Local tradition holds that the house at 119 Deerfield Road in Windsor was built in 1670 and associates it with Thomas Allyn (1635-1696), which would make it a very early example indeed of a brick house. The house has wood framing which is tied into the brick walls with iron tie-plates. These plates once featured the date of the house, but only the “1” and the “0” survive, although it is agreed that the missing numerals were “6” and “7.” While this could have been 1670, it is more likely, based on architectural evidence and Henry R. Stiles’ History of Ancient Windsor, that house was built in 1760, probably by Captain Benjamin Allyn II, a descendent of Thomas Allyn. Thomas Eggleston is said to have provided the bricks for the house.
Jesse Lee, the minister who established Methodism in New England, preached his first sermon in New England in June of 1789 in the center of Norwalk. The town’s first Methodist church was built in South Norwalk in 1816. By 1858, the congregation had grown so large that it divided. Planning for a new church, which is now called the Norwalk United Methodist Church, began at a meeting on April 25, 1858 at “Phoenix Hall,” which was then located at the Norwalk River Bridge on Wall Street. Work on the church edifice at 724 West Avenue started in 1859 and the building was dedicated on December 6, 1860. An Italianate structure, it was designed by architect Tappan Reeve of Brooklyn, New York. Ornamentation, removed from the church’s towers in the wake of storm damage in the 1920s, has more recently been replicated and the church repainted in its original colors.
The house at 16-18 Spring Street in Bristol was built in 1883 (or perhaps as early as 1870?). It was designed by the Bristol architect Joel T. Case. It later became the home of Edward Dutton Rockwell (1855-1925), who came to Bristol in 1888 with his brother Albert F. Rockwell. Their New Departure Bell Company grew into one of the largest bell factories in America and the largest producer of ball bearings in the world. E.D. Rockwell later left New Departure to become manager of the Liberty Bell Company. The house has lost its original Italianate tower and second-floor porch.
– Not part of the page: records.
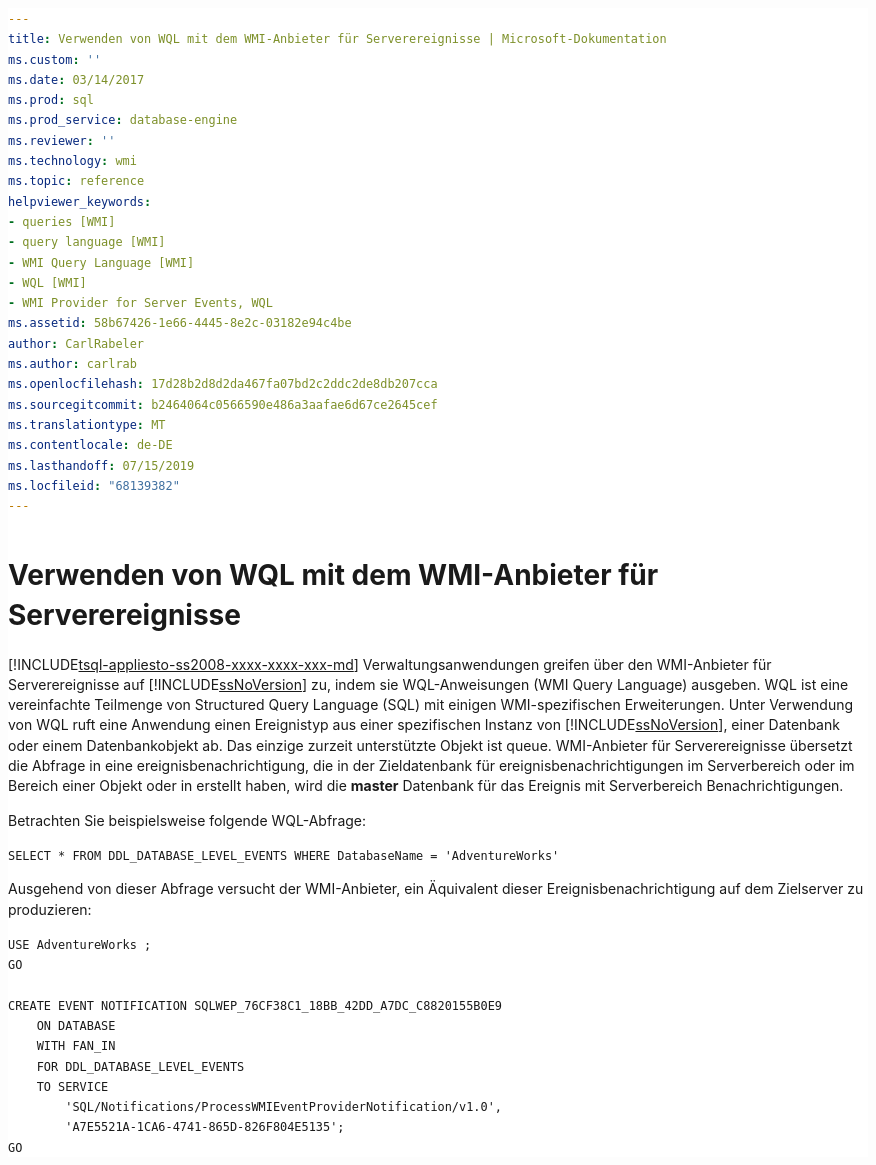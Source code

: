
 ```yaml
---
title: Verwenden von WQL mit dem WMI-Anbieter für Serverereignisse | Microsoft-Dokumentation
ms.custom: ''
ms.date: 03/14/2017
ms.prod: sql
ms.prod_service: database-engine
ms.reviewer: ''
ms.technology: wmi
ms.topic: reference
helpviewer_keywords:
- queries [WMI]
- query language [WMI]
- WMI Query Language [WMI]
- WQL [WMI]
- WMI Provider for Server Events, WQL
ms.assetid: 58b67426-1e66-4445-8e2c-03182e94c4be
author: CarlRabeler
ms.author: carlrab
ms.openlocfilehash: 17d28b2d8d2da467fa07bd2c2ddc2de8db207cca
ms.sourcegitcommit: b2464064c0566590e486a3aafae6d67ce2645cef
ms.translationtype: MT
ms.contentlocale: de-DE
ms.lasthandoff: 07/15/2019
ms.locfileid: "68139382"
---
```

# <a name="using-wql-with-the-wmi-provider-for-server-events"></a>Verwenden von WQL mit dem WMI-Anbieter für Serverereignisse
[!INCLUDE[tsql-appliesto-ss2008-xxxx-xxxx-xxx-md](../../includes/tsql-appliesto-ss2008-xxxx-xxxx-xxx-md.md)]
  Verwaltungsanwendungen greifen über den WMI-Anbieter für Serverereignisse auf [!INCLUDE[ssNoVersion](../../includes/ssnoversion-md.md)] zu, indem sie WQL-Anweisungen (WMI Query Language) ausgeben. WQL ist eine vereinfachte Teilmenge von Structured Query Language (SQL) mit einigen WMI-spezifischen Erweiterungen. Unter Verwendung von WQL ruft eine Anwendung einen Ereignistyp aus einer spezifischen Instanz von [!INCLUDE[ssNoVersion](../../includes/ssnoversion-md.md)], einer Datenbank oder einem Datenbankobjekt ab. Das einzige zurzeit unterstützte Objekt ist queue. WMI-Anbieter für Serverereignisse übersetzt die Abfrage in eine ereignisbenachrichtigung, die in der Zieldatenbank für ereignisbenachrichtigungen im Serverbereich oder im Bereich einer Objekt oder in erstellt haben, wird die **master** Datenbank für das Ereignis mit Serverbereich Benachrichtigungen.  
  
 Betrachten Sie beispielsweise folgende WQL-Abfrage:  
  
```  
SELECT * FROM DDL_DATABASE_LEVEL_EVENTS WHERE DatabaseName = 'AdventureWorks'  
```  
  
 Ausgehend von dieser Abfrage versucht der WMI-Anbieter, ein Äquivalent dieser Ereignisbenachrichtigung auf dem Zielserver zu produzieren:  
  
```  
USE AdventureWorks ;  
GO  
  
CREATE EVENT NOTIFICATION SQLWEP_76CF38C1_18BB_42DD_A7DC_C8820155B0E9  
    ON DATABASE  
    WITH FAN_IN  
    FOR DDL_DATABASE_LEVEL_EVENTS  
    TO SERVICE   
        'SQL/Notifications/ProcessWMIEventProviderNotification/v1.0',  
        'A7E5521A-1CA6-4741-865D-826F804E5135';  
GO  
```  
  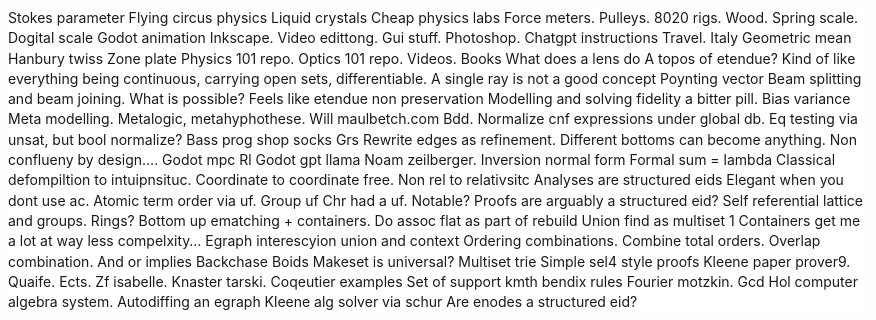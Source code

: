 Stokes parameter
Flying circus physics
Liquid crystals
Cheap physics labs
Force meters. Pulleys. 8020 rigs. Wood. Spring scale. Dogital scale
Godot animation
Inkscape. Video edittong. Gui stuff. Photoshop. Chatgpt instructions
Travel. Italy
Geometric mean
Hanbury twiss
Zone plate
Physics 101 repo. Optics 101 repo. Videos. Books
What does a lens do
A topos of etendue? Kind of like everything being continuous, carrying open sets, differentiable. A single ray is not a good concept
Poynting vector
Beam splitting and beam joining. What is possible? Feels like etendue non preservation
Modelling and solving fidelity a bitter pill. Bias variance
Meta modelling. Metalogic, metahyphothese.
Will maulbetch.com
Bdd. Normalize cnf expressions under global db.
Eq testing via unsat, but bool normalize?
Bass prog shop socks
Grs Rewrite edges as refinement. Different bottoms can become anything. Non conflueny by design….
Godot mpc
Rl
Godot gpt llama
Noam zeilberger. Inversion normal form
Formal sum = lambda
Classical defompiltion to intuipnsituc. Coordinate to coordinate free. Non rel to relativsitc
Analyses are structured eids
Elegant when you dont use ac. Atomic term order via uf. Group uf
Chr had a uf. Notable?
Proofs are arguably a structured eid?
Self referential lattice and groups. Rings?
Bottom up ematching + containers. Do assoc flat as part of rebuild
Union find as multiset 1
Containers get me a lot at way less compelxity…
Egraph interescyion union and context
Ordering combinations. Combine total orders. Overlap combination. And or implies
Backchase
Boids
Makeset is universal?
Multiset trie
Simple sel4 style proofs
Kleene paper prover9. Quaife. Ects. Zf isabelle. Knaster tarski. Coqeutier examples
Set of support kmth bendix rules
Fourier motzkin. Gcd
Hol computer algebra system.
Autodiffing an egraph
Kleene alg solver via schur
Are enodes a structured eid?
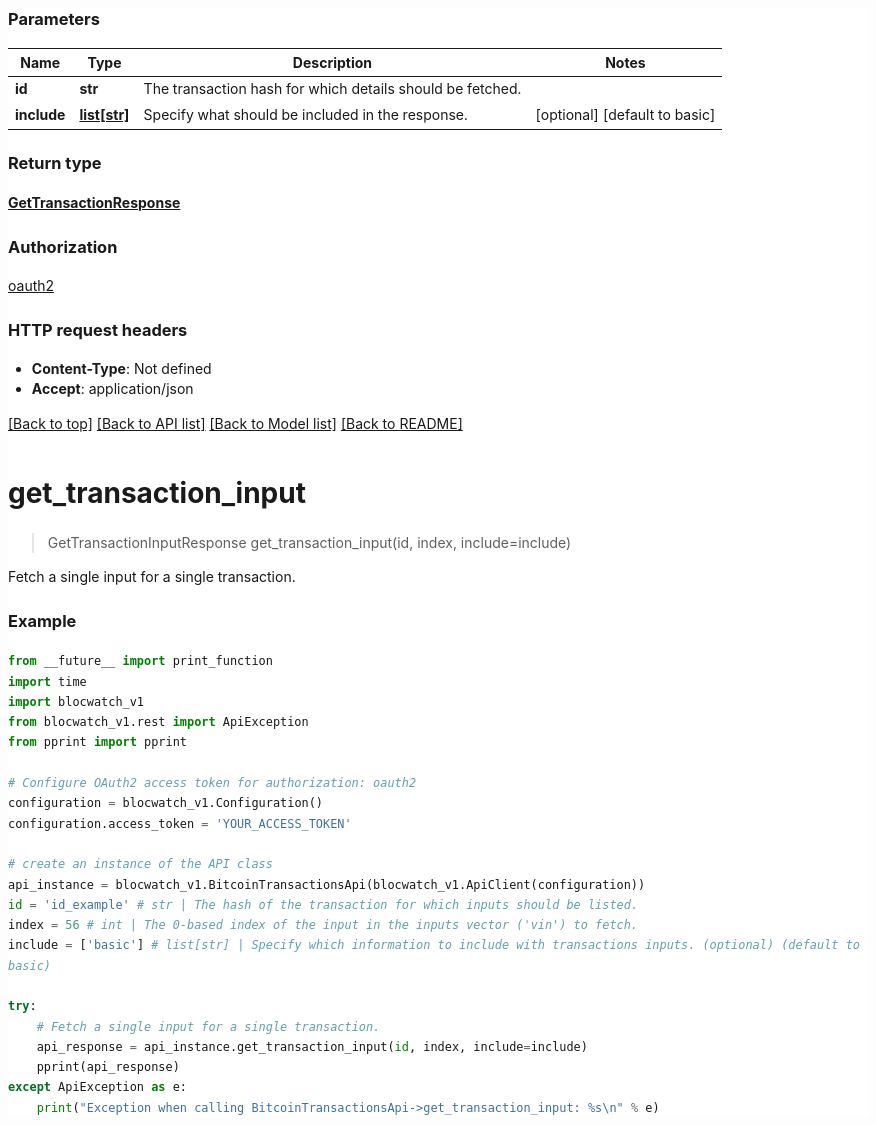 ### Parameters

Name | Type | Description  | Notes
------------- | ------------- | ------------- | -------------
 **id** | **str**| The transaction hash for which details should be fetched. | 
 **include** | [**list[str]**](str.md)| Specify what should be included in the response. | [optional] [default to basic]

### Return type

[**GetTransactionResponse**](GetTransactionResponse.md)

### Authorization

[oauth2](../README.md#oauth2)

### HTTP request headers

 - **Content-Type**: Not defined
 - **Accept**: application/json

[[Back to top]](#) [[Back to API list]](../README.md#documentation-for-api-endpoints) [[Back to Model list]](../README.md#documentation-for-models) [[Back to README]](../README.md)

# **get_transaction_input**
> GetTransactionInputResponse get_transaction_input(id, index, include=include)

Fetch a single input for a single transaction.

### Example
```python
from __future__ import print_function
import time
import blocwatch_v1
from blocwatch_v1.rest import ApiException
from pprint import pprint

# Configure OAuth2 access token for authorization: oauth2
configuration = blocwatch_v1.Configuration()
configuration.access_token = 'YOUR_ACCESS_TOKEN'

# create an instance of the API class
api_instance = blocwatch_v1.BitcoinTransactionsApi(blocwatch_v1.ApiClient(configuration))
id = 'id_example' # str | The hash of the transaction for which inputs should be listed.
index = 56 # int | The 0-based index of the input in the inputs vector ('vin') to fetch.
include = ['basic'] # list[str] | Specify which information to include with transactions inputs. (optional) (default to basic)

try:
    # Fetch a single input for a single transaction.
    api_response = api_instance.get_transaction_input(id, index, include=include)
    pprint(api_response)
except ApiException as e:
    print("Exception when calling BitcoinTransactionsApi->get_transaction_input: %s\n" % e)
```
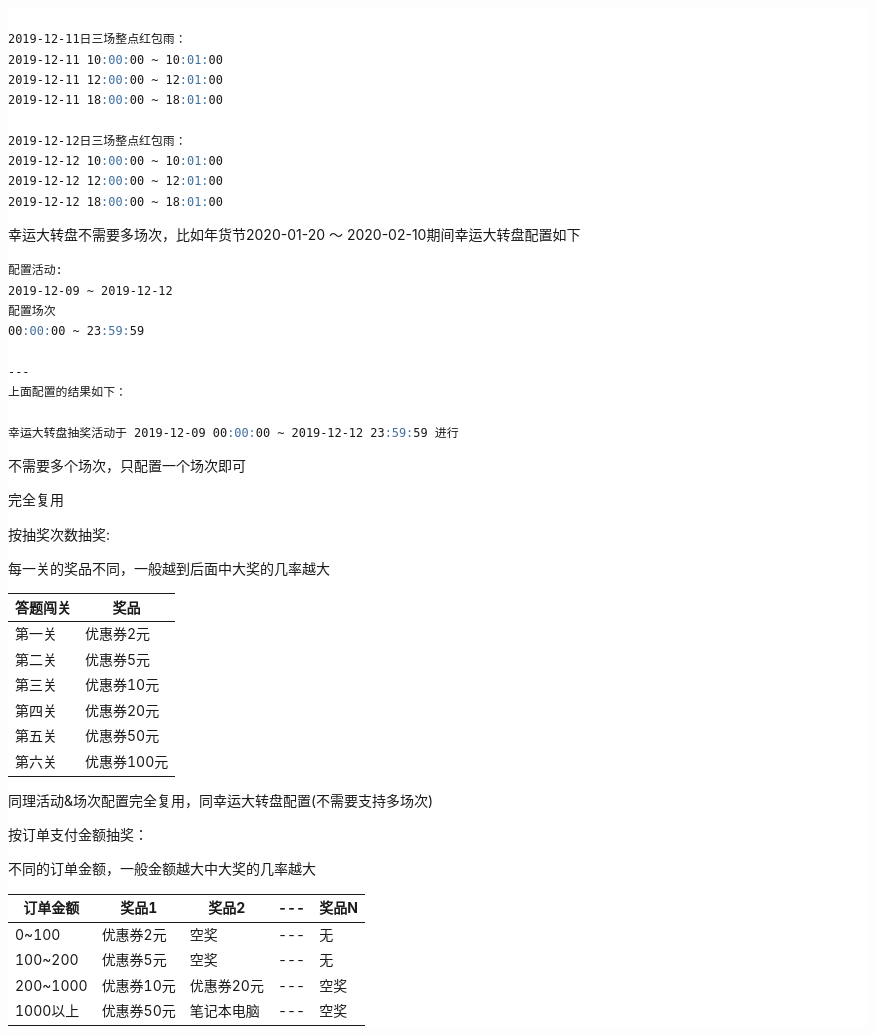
 ```md

2019-12-11日三场整点红包雨：
2019-12-11 10:00:00 ~ 10:01:00
2019-12-11 12:00:00 ~ 12:01:00
2019-12-11 18:00:00 ~ 18:01:00

2019-12-12日三场整点红包雨：
2019-12-12 10:00:00 ~ 10:01:00
2019-12-12 12:00:00 ~ 12:01:00
2019-12-12 18:00:00 ~ 18:01:00
```

幸运大转盘不需要多场次，比如年货节2020-01-20 ～ 2020-02-10期间幸运大转盘配置如下

```md
配置活动:
2019-12-09 ~ 2019-12-12
配置场次
00:00:00 ~ 23:59:59

---
上面配置的结果如下：

幸运大转盘抽奖活动于 2019-12-09 00:00:00 ~ 2019-12-12 23:59:59 进行
```

不需要多个场次，只配置一个场次即可

完全复用

按抽奖次数抽奖:

每一关的奖品不同，一般越到后面中大奖的几率越大

|答题闯关|奖品|
|------|------|
|第一关|优惠券2元|
|第二关|优惠券5元|
|第三关|优惠券10元|
|第四关|优惠券20元|
|第五关|优惠券50元|
|第六关|优惠券100元|

同理活动&场次配置完全复用，同幸运大转盘配置(不需要支持多场次)

按订单支付金额抽奖：

不同的订单金额，一般金额越大中大奖的几率越大

|订单金额|奖品1|奖品2|---|奖品N|
|------|------|------|---|------|
|0~100|优惠券2元|空奖|---|无|
|100~200|优惠券5元|空奖|---|无|
|200~1000|优惠券10元|优惠券20元|---|空奖|
|1000以上|优惠券50元|笔记本电脑|---|空奖|

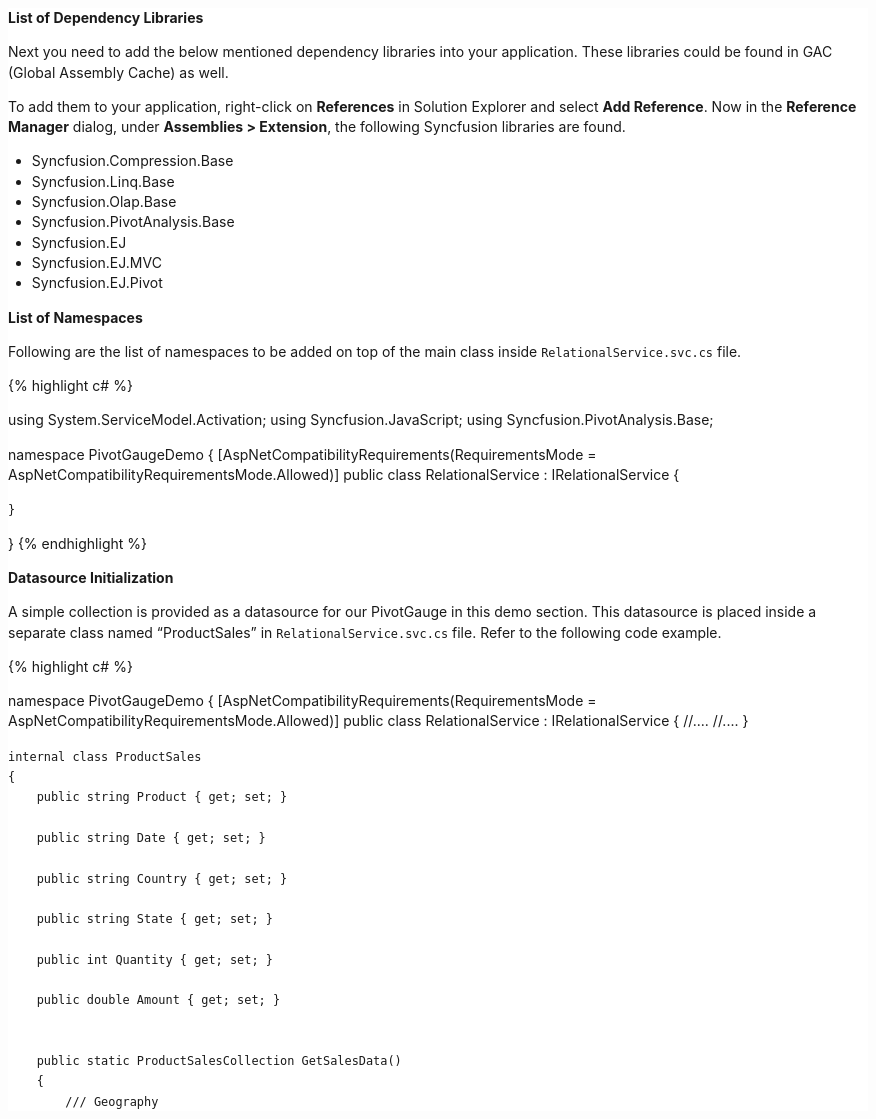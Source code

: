 **List of Dependency Libraries**

Next you need to add the below mentioned dependency libraries into your application. These libraries could be found in GAC (Global Assembly Cache) as well.
 
To add them to your application, right-click on **References** in Solution Explorer and select **Add Reference**. Now in the **Reference Manager** dialog, under **Assemblies > Extension**, the following Syncfusion libraries are found. 

* Syncfusion.Compression.Base
* Syncfusion.Linq.Base
* Syncfusion.Olap.Base
* Syncfusion.PivotAnalysis.Base
* Syncfusion.EJ
* Syncfusion.EJ.MVC
* Syncfusion.EJ.Pivot

**List of Namespaces**

Following are the list of namespaces to be added on top of the main class inside `RelationalService.svc.cs` file.

{% highlight c# %}

using System.ServiceModel.Activation;
using Syncfusion.JavaScript;
using Syncfusion.PivotAnalysis.Base; 

namespace PivotGaugeDemo
{
    [AspNetCompatibilityRequirements(RequirementsMode = AspNetCompatibilityRequirementsMode.Allowed)]
    public class RelationalService : IRelationalService
    {

    }
}
{% endhighlight %}

**Datasource Initialization**

A simple collection is provided as a datasource for our PivotGauge in this demo section. This datasource is placed inside a separate class named “ProductSales” in `RelationalService.svc.cs` file. Refer to the following code example.

{% highlight c# %}

namespace PivotGaugeDemo
{
    [AspNetCompatibilityRequirements(RequirementsMode = AspNetCompatibilityRequirementsMode.Allowed)]
    public class RelationalService : IRelationalService
    {
        //....
        //.... 
    }

    internal class ProductSales
    {
        public string Product { get; set; }

        public string Date { get; set; }

        public string Country { get; set; }

        public string State { get; set; }

        public int Quantity { get; set; }

        public double Amount { get; set; }


        public static ProductSalesCollection GetSalesData()
        {
            /// Geography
Yesterday I featured the Gurdon Perry House, located at 780 Harbor Road in Southport in Fairfield. Nearby at 712 Harbor Road is the home of Austin Perry, brother of Gurdon. Both men were members of a family of wealthy ship owners and merchants. Both houses were built around the same time, circa 1830, but the Austin Perry House had a Corinthian portico added in the 1840s. It is considered to be one of the finest porticos of its type on a house in the United States.
The house at 780 Harbor Road in the Southport section of Fairfield was built circa 1830 by Walter Perry (1770-1837) for his son Gurdon Perry (1807-1869). The Perry family were ship owners and merchants and Walter Perry owned Southport’s waterfront district. While typical of the large homes of wealthy merchants of the time, the house was built when Southport was just about to experience two decades of phenomenal growth as a shipping port. Merchants in Southport would soon be constructing even grander residences with greater architectural ambitions.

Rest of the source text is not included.